Le nostre organizzazioni, membri della Rete sindacale internazionale di solidarietà e di lotta, sulla base delle notizie che riceviamo dai compagni che lavorano nei call center, denunciano che in questi servizi la salute dei lavoratori non è protetta. In diversi paesi i nostri militanti hanno avanzato proposte per non mettere in pericolo la vita dei lavoratori dei call center. In molti casi, i capi rifiutano e arrivano persino a chiedere l’intervento delle forze della repressione statale per costringerci a lavorare!

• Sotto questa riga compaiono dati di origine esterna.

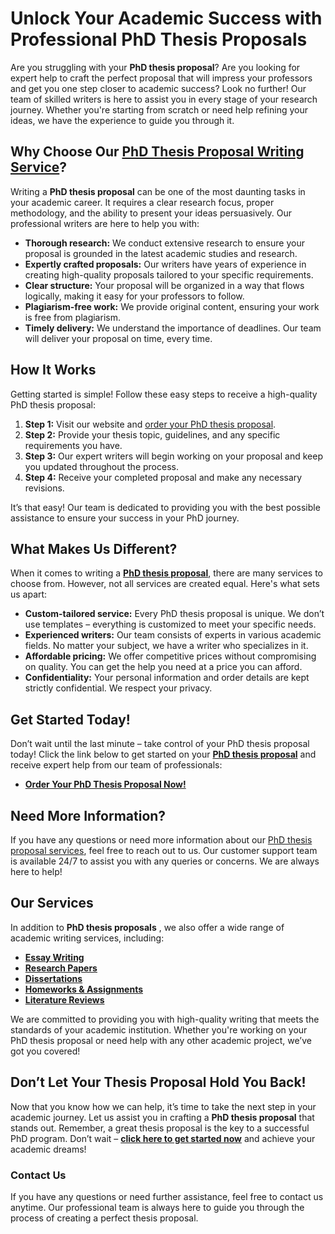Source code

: # Unlock Your Academic Success with Professional PhD Thesis Proposals

Are you struggling with your **PhD thesis proposal**? Are you looking for expert help to craft the perfect proposal that will impress your professors and get you one step closer to academic success? Look no further! Our team of skilled writers is here to assist you in every stage of your research journey. Whether you're starting from scratch or need help refining your ideas, we have the experience to guide you through it.

## Why Choose Our [PhD Thesis Proposal Writing Service](https://tinyurl.com/topessay?keyword=phd+thesis+proposals)?

Writing a **PhD thesis proposal** can be one of the most daunting tasks in your academic career. It requires a clear research focus, proper methodology, and the ability to present your ideas persuasively. Our professional writers are here to help you with:

- **Thorough research:** We conduct extensive research to ensure your proposal is grounded in the latest academic studies and research.
- **Expertly crafted proposals:** Our writers have years of experience in creating high-quality proposals tailored to your specific requirements.
- **Clear structure:** Your proposal will be organized in a way that flows logically, making it easy for your professors to follow.
- **Plagiarism-free work:** We provide original content, ensuring your work is free from plagiarism.
- **Timely delivery:** We understand the importance of deadlines. Our team will deliver your proposal on time, every time.

## How It Works

Getting started is simple! Follow these easy steps to receive a high-quality PhD thesis proposal:

1. **Step 1:** Visit our website and [order your PhD thesis proposal](https://tinyurl.com/topessay?keyword=phd+thesis+proposals).
2. **Step 2:** Provide your thesis topic, guidelines, and any specific requirements you have.
3. **Step 3:** Our expert writers will begin working on your proposal and keep you updated throughout the process.
4. **Step 4:** Receive your completed proposal and make any necessary revisions.

It’s that easy! Our team is dedicated to providing you with the best possible assistance to ensure your success in your PhD journey.

## What Makes Us Different?

When it comes to writing a [**PhD thesis proposal**](https://tinyurl.com/topessay?keyword=phd+thesis+proposals), there are many services to choose from. However, not all services are created equal. Here's what sets us apart:

- **Custom-tailored service:** Every PhD thesis proposal is unique. We don’t use templates – everything is customized to meet your specific needs.
- **Experienced writers:** Our team consists of experts in various academic fields. No matter your subject, we have a writer who specializes in it.
- **Affordable pricing:** We offer competitive prices without compromising on quality. You can get the help you need at a price you can afford.
- **Confidentiality:** Your personal information and order details are kept strictly confidential. We respect your privacy.

## Get Started Today!

Don’t wait until the last minute – take control of your PhD thesis proposal today! Click the link below to get started on your [**PhD thesis proposal**](https://tinyurl.com/topessay?keyword=phd+thesis+proposals) and receive expert help from our team of professionals:

- [**Order Your PhD Thesis Proposal Now!**](https://tinyurl.com/topessay?keyword=phd+thesis+proposals)

## Need More Information?

If you have any questions or need more information about our [PhD thesis proposal services](https://tinyurl.com/topessay?keyword=phd+thesis+proposals), feel free to reach out to us. Our customer support team is available 24/7 to assist you with any queries or concerns. We are always here to help!

## Our Services

In addition to **PhD thesis proposals** , we also offer a wide range of academic writing services, including:

- [**Essay Writing**](https://tinyurl.com/topessay?keyword=phd+thesis+proposals)
- [**Research Papers**](https://tinyurl.com/topessay?keyword=phd+thesis+proposals)
- [**Dissertations**](https://tinyurl.com/topessay?keyword=phd+thesis+proposals)
- [**Homeworks & Assignments**](https://tinyurl.com/topessay?keyword=phd+thesis+proposals)
- [**Literature Reviews**](https://tinyurl.com/topessay?keyword=phd+thesis+proposals)

We are committed to providing you with high-quality writing that meets the standards of your academic institution. Whether you're working on your PhD thesis proposal or need help with any other academic project, we’ve got you covered!

## Don’t Let Your Thesis Proposal Hold You Back!

Now that you know how we can help, it’s time to take the next step in your academic journey. Let us assist you in crafting a **PhD thesis proposal** that stands out. Remember, a great thesis proposal is the key to a successful PhD program. Don’t wait – [**click here to get started now**](https://tinyurl.com/topessay?keyword=phd+thesis+proposals) and achieve your academic dreams!

### Contact Us

If you have any questions or need further assistance, feel free to contact us anytime. Our professional team is always here to guide you through the process of creating a perfect thesis proposal.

Perché sia un’assoluta necessità far andare a lavorare e obbligare a muoversi decine di migliaia di lavoratori in tutto il mondo per questo tipo di attività, è un enigma. Ciò è in totale contraddizione con la limitazione delle interazioni umane raccomandata dall’Organizzazione mondiale della sanità (OMS) e dalla maggior parte dei governi. Alcune compagnie offrono il telelavoro, ma nonostante l’emergenza, questa possibilità resta poco sviluppata. I principali appaltatori, alcuni con capitale pubblico, si rifiutano di crearlo. Inoltre, il telelavoro non è praticabile in diverse regioni del mondo: conseguenze del sottosviluppo e del colonialismo!

Da diversi giorni, decine di migliaia di lavoratrici e di lavoratori ricevono chiamate, o addirittura fanno chiamate, per vendere abbonamenti telefonici, polizze assicurative o per fornire assistenza clienti a società commerciali multinazionali! Per quale mai ragione, data l’emergenza sanitaria che stiamo vivendo, il nostro lavoro è essenziale? Ogni giorno i dipendenti del settore sono obbligati a recarsi al lavoro rischiando vari tipi di sanzioni (licenziamenti, messe in libertà, multe, ecc.). Questo a rischio di ritrovarci in centinaia nei luoghi di produzione o, a volte, di sostituire i colleghi di lavoro nelle postazioni senza che le postazioni siano state pulite con i materiali adeguati e trasmettendoci l’uno l’altro le stesse cuffie. Gli incidenti continuano ad accumularsi poiché la vicinanza e le condizioni di lavoro sono un terreno estremamente favorevole per la diffusione del virus. Ogni giorno i centri annunciano infezioni, a volte anche a dozzine, e chiudono … per riaprire poche ore o pochi giorni dopo.

Ci rifiutiamo di continuare a produrre un servizio senza senso e insicuro. Laddove il servizio è essenziale, come ad esempio il servizio di informazione COVID-19, richiediamo che venga fornita una adeguata protezione:

  • Gel, sapone, salviette disponibili continuamente per i dipendenti;
  • Massimo di 50 addetti per area di lavoro;
  • Un metro di distanza tre le persone;
  • In caso di infezione accertata, evacuazione dei locali fino alla disinfezione.

Tutte e tutti noi lavoratori insieme chiediamo che la produzione venga fermata! Questo è possibile ed è già stato ottenuto in alcune aziende. I salariati dei subappalti di questo settore, per lo più donne e molto precarie, non accetteranno di essere la carne da macello del sistema capitalista. Riaffermiamo, più che mai, che le nostre vite valgono più dei loro profitti!

Chiediamo la chiusura di tutti i call center non essenziali e il pieno pagamento dei nostri salari. Le multinazionali del settore non devono approfittare della crisi per risparmiare sui costi del lavoro nei paesi in cui la legislazione è meno protettiva. Lo fanno già abbastanza durante tutto l’anno. Oggi, in questa crisi, devono assumersi le loro responsabilità. Rivendichiamo anche la fine delle sanzioni per i diritti di recesso, per le assenze e lo stop ai licenziamenti. Infine, al di là dei call center, noi lottiamo affinché ci sia la stessa considerazione del pericolo per tutte le attività non essenziali.